I do not want to work out this morning. Period. End of Story. I want to pull the covers back over my head, reset my alarm clock for one more hour of precious sleep. Within 30 seconds I can come up with 14 excuses as to why I don’t need to, why I shouldn’t, and why I am better off staying in bed. For a second, I think I may have missed my calling as a trial lawyer. Why am I so tired? Is it the cooler weather? Shorter daylight hours? Am I just getting old? Oh, I’ve got it. I haven’t used that CPAP machine in a week and even though I am “sleeping” for 8 hours, I haven’t slept for 8 hours.
Undiagnosed people have a great excuse; they’re undiagnosed. But, for those of us who know we need to use CPAP to maintain a healthy night’s sleep there is no excuse. The “Do as I say; not as I do” does not ring true here. It is a fact that discontinued use or sporadic use of CPAP will result in the return of symptoms that lead you to have the test done in the first place. National compliance puts CPAP users around 50-55% adherent to therapy, meaning around half the people that are diagnosed and given a CPAP are successfully using it. Guess what happens if it shows you’re not using it enough in the first 3 months and you used your insurance to pay for it?? The company that set you up on the device can take it back and label you NON COMPLIANT. Besides saving you a ton of money on the CPAP machine, masks, and supplies, shopping at 1800CPAP.com means you control the timeline in which you can adapt to using CPAP.

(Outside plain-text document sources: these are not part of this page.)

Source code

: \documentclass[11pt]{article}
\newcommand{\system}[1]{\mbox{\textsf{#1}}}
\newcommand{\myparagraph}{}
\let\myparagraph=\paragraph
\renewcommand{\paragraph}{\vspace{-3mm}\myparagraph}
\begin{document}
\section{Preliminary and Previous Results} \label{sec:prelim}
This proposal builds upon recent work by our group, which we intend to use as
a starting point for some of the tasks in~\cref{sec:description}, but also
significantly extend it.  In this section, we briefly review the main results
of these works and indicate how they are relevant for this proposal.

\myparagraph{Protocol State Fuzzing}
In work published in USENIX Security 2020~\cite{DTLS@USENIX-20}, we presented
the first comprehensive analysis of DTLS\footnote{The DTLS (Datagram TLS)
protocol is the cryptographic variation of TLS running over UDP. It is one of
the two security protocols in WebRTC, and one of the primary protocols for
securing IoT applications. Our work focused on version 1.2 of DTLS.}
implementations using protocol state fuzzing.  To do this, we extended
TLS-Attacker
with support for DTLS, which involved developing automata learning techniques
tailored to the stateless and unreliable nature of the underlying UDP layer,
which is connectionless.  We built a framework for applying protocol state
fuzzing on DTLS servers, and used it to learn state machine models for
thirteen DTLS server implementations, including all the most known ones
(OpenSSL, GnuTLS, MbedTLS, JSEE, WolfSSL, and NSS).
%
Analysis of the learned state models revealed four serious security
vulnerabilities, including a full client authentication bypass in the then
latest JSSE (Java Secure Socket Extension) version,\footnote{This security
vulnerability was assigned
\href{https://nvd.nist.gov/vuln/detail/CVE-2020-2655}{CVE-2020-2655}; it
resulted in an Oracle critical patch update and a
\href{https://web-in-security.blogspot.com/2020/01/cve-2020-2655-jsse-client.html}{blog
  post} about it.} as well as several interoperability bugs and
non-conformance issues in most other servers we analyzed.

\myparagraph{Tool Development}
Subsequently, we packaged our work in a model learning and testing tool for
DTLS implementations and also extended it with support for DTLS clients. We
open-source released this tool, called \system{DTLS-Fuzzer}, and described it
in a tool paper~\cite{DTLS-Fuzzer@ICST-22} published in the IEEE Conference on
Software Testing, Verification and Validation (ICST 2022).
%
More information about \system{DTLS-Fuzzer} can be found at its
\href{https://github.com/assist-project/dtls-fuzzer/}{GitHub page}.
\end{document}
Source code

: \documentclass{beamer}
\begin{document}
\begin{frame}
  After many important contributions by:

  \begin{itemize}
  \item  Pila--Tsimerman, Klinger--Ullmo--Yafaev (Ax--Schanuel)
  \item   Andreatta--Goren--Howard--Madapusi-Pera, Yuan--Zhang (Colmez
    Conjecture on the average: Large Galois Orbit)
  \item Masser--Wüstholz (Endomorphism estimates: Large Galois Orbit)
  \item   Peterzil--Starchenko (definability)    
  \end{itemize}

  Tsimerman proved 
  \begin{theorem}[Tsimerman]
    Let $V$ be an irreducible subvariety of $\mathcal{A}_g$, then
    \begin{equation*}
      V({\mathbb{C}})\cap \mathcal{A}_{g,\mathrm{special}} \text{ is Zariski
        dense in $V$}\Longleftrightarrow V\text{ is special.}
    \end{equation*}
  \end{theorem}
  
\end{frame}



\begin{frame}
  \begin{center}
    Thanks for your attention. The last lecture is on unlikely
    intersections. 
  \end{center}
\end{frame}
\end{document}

Anyways, that’s a topic for another day; let’s get this back on track.
Have you ever had an interaction with a person who claimed they just weren’t a morning person? I hear people say that all the time and somehow we just excuse whatever foul up, blunder, mistake, rudeness or utter lack of focus and attention to just “Oh well, he’s just not a morning person”. I’m done letting people get off that easy. Wake up people, figuratively and literally, just wake up. There is a reason for this morning lethargy and sleep apnea just may be that dirty culprit behind it all.
I and my fellow sleep technicians have spent many years graciously smiling and being sympathetic to cranky and tired people that we met in the sleep lab all because we know that these people are moody, irritable, sleep deprived , and probably haven’t had a good night’s sleep in years as a result of undiagnosed sleep apnea. I would put the odds at 4 to 1 that they are only there because of:
1.) My wife made me do it.
2.) My doctor made me do it.
3.) My job made me do it.
4.) My husband did it. Loves his CPAP. Now says my snoring is keeping him awake.
5.) Camping or travel buddies make them get their own hotel room or tent because no one can stand to hear them snore.
So tell Mr. I’m Not A Morning Person it’s not another cup of coffee he needs but rather a sleep test and possibly a CPAP
I Use My CPAP Every Night but I Still Wake Up Tired.
We hear this one all the time so let me just list some possible reasons and see if you fall into this category.
1.) You haven’t had a sleep study reevaluation in a number of years and you are using a fixed pressure CPAP machine (a standard CPAP that only blow out 1 pressure setting after it has ramped up). Odds are you need a pressure change, most likely an increase. Weight changes and aging play a role in the need for more CPAP pressure.
2.) You are only wearing your machine a portion of time you are sleeping. Let’s do the math. If your sleep study said you quit breathing 400 times during your 8 hour sleep study and you are using your CPAP for only 4 hours per night then you are still having 200 apneas during the night. If you broke both arms, you wouldn’t only get a cast for one of them. Use the CPAP whenever you sleep.
3.) Your mouth breathing. All of the air that is going from your CPAP machine to your mask and into your nasal passage is escaping through your mouth and not providing the splint in your airway to eliminate your apnea. Get a Full Face CPAP mask or a CPAP mask chin strap if you continue to use a nasal or nasal pillow mask.
4.) Your CPAP mask is leaking. The silicone cushion for the CPAP mask is meant to be cleaned daily to remove facial oil build up and it is recommended to replace it every 3-6 months. If too much air is leaking, you are not getting the intended delivered pressure to keep the airway open.
5.) Your machine needs repaired or recalibrated to blow out the intended pressure. CPAP machines do need serviced and it is recommended to make sure it is blowing out the correct pressures over time.
6.) There may be another underlying sleep disorder. You may not be getting the fully amount of required sleep your body needs (7.5-8.5 hours).